# [Task instructions]
From the entries below, gather every line containing the string "Speed".

# [Given data]

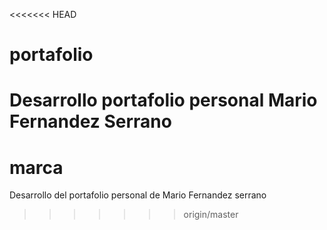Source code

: <<<<<<< HEAD
# portafolio
Desarrollo portafolio personal Mario Fernandez Serrano
=======
# marca
Desarrollo del portafolio personal de Mario Fernandez serrano 
>>>>>>> origin/master
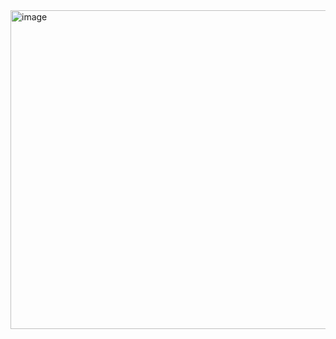 <img width="987" height="510" alt="image" src="https://github.com/user-attachments/assets/6535cd8d-7f8e-4e1f-a437-19321eb4b1cc" />
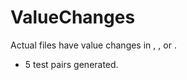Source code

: # ValueChanges

Actual files have value changes in <Status>, <Score>, or <ItemName>.

- 5 test pairs generated.
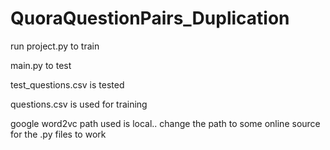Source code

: # QuoraQuestionPairs_Duplication

run project.py to train 

main.py to test 

test_questions.csv is tested 

questions.csv is used for training 

google word2vc path used is local.. change the path to some online source for the .py files to work

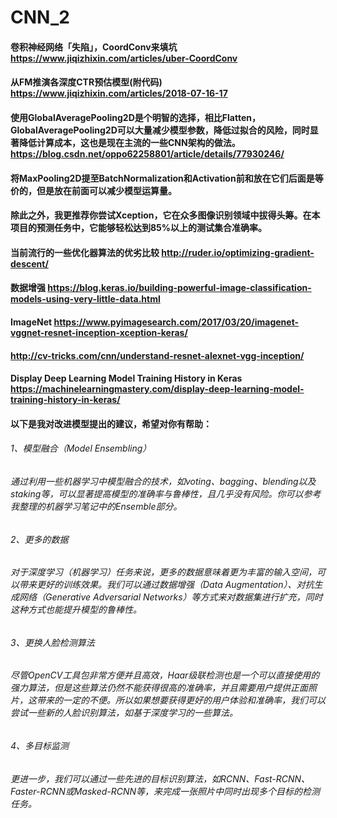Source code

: # CNN_2

#### 卷积神经网络「失陷」，CoordConv来填坑  https://www.jiqizhixin.com/articles/uber-CoordConv  
#### 从FM推演各深度CTR预估模型(附代码)  https://www.jiqizhixin.com/articles/2018-07-16-17  

#### 使用GlobalAveragePooling2D是个明智的选择，相比Flatten，GlobalAveragePooling2D可以大量减少模型参数，降低过拟合的风险，同时显著降低计算成本，这也是现在主流的一些CNN架构的做法。  https://blog.csdn.net/oppo62258801/article/details/77930246/  
#### 将MaxPooling2D提至BatchNormalization和Activation前和放在它们后面是等价的，但是放在前面可以减少模型运算量。  
#### 除此之外，我更推荐你尝试Xception，它在众多图像识别领域中拔得头筹。在本项目的预测任务中，它能够轻松达到85%以上的测试集合准确率。  
#### 当前流行的一些优化器算法的优劣比较  http://ruder.io/optimizing-gradient-descent/  
#### 数据增强  https://blog.keras.io/building-powerful-image-classification-models-using-very-little-data.html  
#### ImageNet  https://www.pyimagesearch.com/2017/03/20/imagenet-vggnet-resnet-inception-xception-keras/  
#### http://cv-tricks.com/cnn/understand-resnet-alexnet-vgg-inception/  
#### Display Deep Learning Model Training History in Keras  https://machinelearningmastery.com/display-deep-learning-model-training-history-in-keras/  

#### 以下是我对改进模型提出的建议，希望对你有帮助：  
###### 1、模型融合（Model Ensembling）
###### 通过利用一些机器学习中模型融合的技术，如voting、bagging、blending以及staking等，可以显著提高模型的准确率与鲁棒性，且几乎没有风险。你可以参考我整理的机器学习笔记中的Ensemble部分。
###### 2、更多的数据
###### 对于深度学习（机器学习）任务来说，更多的数据意味着更为丰富的输入空间，可以带来更好的训练效果。我们可以通过数据增强（Data Augmentation）、对抗生成网络（Generative Adversarial Networks）等方式来对数据集进行扩充，同时这种方式也能提升模型的鲁棒性。
###### 3、更换人脸检测算法
###### 尽管OpenCV工具包非常方便并且高效，Haar级联检测也是一个可以直接使用的强力算法，但是这些算法仍然不能获得很高的准确率，并且需要用户提供正面照片，这带来的一定的不便。所以如果想要获得更好的用户体验和准确率，我们可以尝试一些新的人脸识别算法，如基于深度学习的一些算法。
###### 4、多目标监测
###### 更进一步，我们可以通过一些先进的目标识别算法，如RCNN、Fast-RCNN、Faster-RCNN或Masked-RCNN等，来完成一张照片中同时出现多个目标的检测任务。
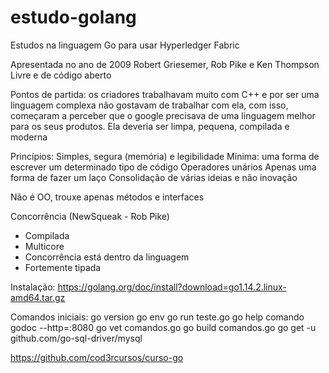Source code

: # estudo-golang
Estudos na linguagem Go para usar Hyperledger Fabric

Apresentada no ano de 2009
    Robert Griesemer, Rob Pike e Ken Thompson
Livre e de código aberto

Pontos de partida: os criadores trabalhavam muito com C++ e por ser uma linguagem complexa
não gostavam de trabalhar com ela, com isso, começaram a perceber que o google precisava
de uma linguagem melhor para os seus produtos. Ela deveria ser limpa, pequena, compilada
e moderna

Princípios:
Simples, segura (memória) e legibilidade
Mínima: uma forma de escrever um determinado tipo de código
    Operadores unários
    Apenas uma forma de fazer um laço
Consolidação de várias ideias e não inovação

Não é OO, trouxe apenas métodos e interfaces

Concorrência (NewSqueak - Rob Pike)

* Compilada
* Multicore
* Concorrência está dentro da linguagem
* Fortemente tipada

Instalação: https://golang.org/doc/install?download=go1.14.2.linux-amd64.tar.gz

Comandos iniciais:
go version
go env
go run teste.go
go help comando
godoc --http=:8080
go vet comandos.go
go build comandos.go
go get -u github.com/go-sql-driver/mysql

https://github.com/cod3rcursos/curso-go
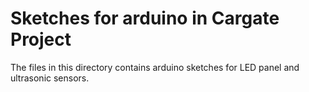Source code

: # Sketches for arduino in Cargate Project
The files in this directory contains arduino sketches for LED panel and ultrasonic sensors.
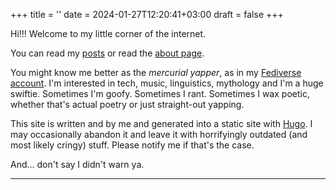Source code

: +++
title = ''
date = 2024-01-27T12:20:41+03:00
draft = false
+++

Hi!!! Welcome to my little corner of the internet.

You can read my [posts](posts/) or read the [about page](posts/about/).

You might know me better as the *mercurial yapper*, as in my [Fediverse account](https://shonk.social/@writeblankspace). I'm interested in tech, music, linguistics, mythology and I'm a huge swiftie. Sometimes I'm goofy. Sometimes I rant. Sometimes I wax poetic, whether that's actual poetry or just straight-out yapping.

This site is written and by me and generated into a static site with [Hugo](https://gohugo.io). I may occasionally abandon it and leave it with horrifyingly outdated (and most likely cringy) stuff. Please notify me if that's the case.

And... don't say I didn't warn ya.

---
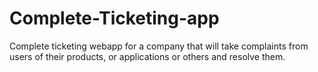# Complete-Ticketing-app
Complete ticketing webapp for a company that will take complaints from users of their products,  or applications or others and resolve them.
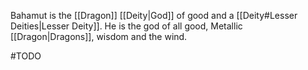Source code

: Bahamut is the [[Dragon]] [[Deity|God]] of good and a [[Deity#Lesser Deities|Lesser Deity]]. He is the god of all good, Metallic [[Dragon|Dragons]], wisdom and the wind.

#TODO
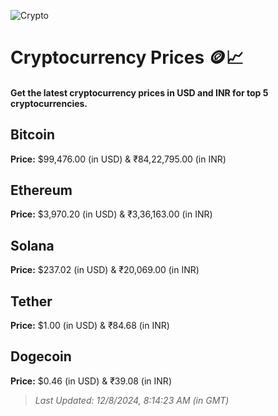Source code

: 
![Crypto](https://www.techguide.com.au/wp-content/uploads/2020/11/crypto3.jpeg)

# Cryptocurrency Prices 🪙📈

#### Get the latest cryptocurrency prices in USD and INR for top 5 cryptocurrencies.

## Bitcoin

**Price:** $99,476.00 (in USD) & ₹84,22,795.00 (in INR)

## Ethereum

**Price:** $3,970.20 (in USD) & ₹3,36,163.00 (in INR)

## Solana

**Price:** $237.02 (in USD) & ₹20,069.00 (in INR)

## Tether

**Price:** $1.00 (in USD) & ₹84.68 (in INR)

## Dogecoin

**Price:** $0.46 (in USD) & ₹39.08 (in INR)

> _Last Updated: 12/8/2024, 8:14:23 AM (in GMT)_
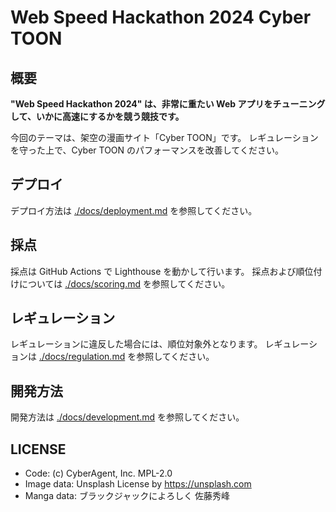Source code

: # Web Speed Hackathon 2024 Cyber TOON

## 概要

**"Web Speed Hackathon 2024" は、非常に重たい Web アプリをチューニングして、いかに高速にするかを競う競技です。**

今回のテーマは、架空の漫画サイト「Cyber TOON」です。
レギュレーションを守った上で、Cyber TOON のパフォーマンスを改善してください。

## デプロイ

デプロイ方法は [./docs/deployment.md](./docs/deployment.md) を参照してください。

## 採点

採点は GitHub Actions で Lighthouse を動かして行います。
採点および順位付けについては [./docs/scoring.md](./docs/scoring.md) を参照してください。

## レギュレーション

レギュレーションに違反した場合には、順位対象外となります。
レギュレーションは [./docs/regulation.md](./docs/regulation.md) を参照してください。

## 開発方法

開発方法は [./docs/development.md](./docs/development.md) を参照してください。

## LICENSE

- Code: (c) CyberAgent, Inc. MPL-2.0
- Image data: Unsplash License by https://unsplash.com
- Manga data: ブラックジャックによろしく 佐藤秀峰
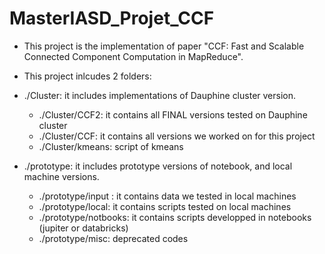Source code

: # MasterIASD_Projet_CCF
* This project is the implementation of paper "CCF: Fast and Scalable Connected Component Computation in MapReduce".
* This project inlcudes 2 folders:

*  ./Cluster: it includes implementations of Dauphine cluster version. 
     * ./Cluster/CCF2: it contains all FINAL versions tested on Dauphine cluster
     * ./Cluster/CCF: it contains all versions we worked on for this project
     * ./Cluster/kmeans: script of kmeans

*  ./prototype: it includes prototype versions of notebook, and local machine versions.
     * ./prototype/input : it contains data we tested in local machines
     * ./prototype/local: it contains scripts tested on local machines
     * ./prototype/notbooks: it contains scripts developped in notebooks (jupiter or databricks)
     * ./prototype/misc: deprecated codes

# [Exercise answer]
: # Web Speed Hackathon 2024 Cyber TOON
**"Web Speed Hackathon 2024" は、非常に重たい Web アプリをチューニングして、いかに高速にするかを競う競技です。**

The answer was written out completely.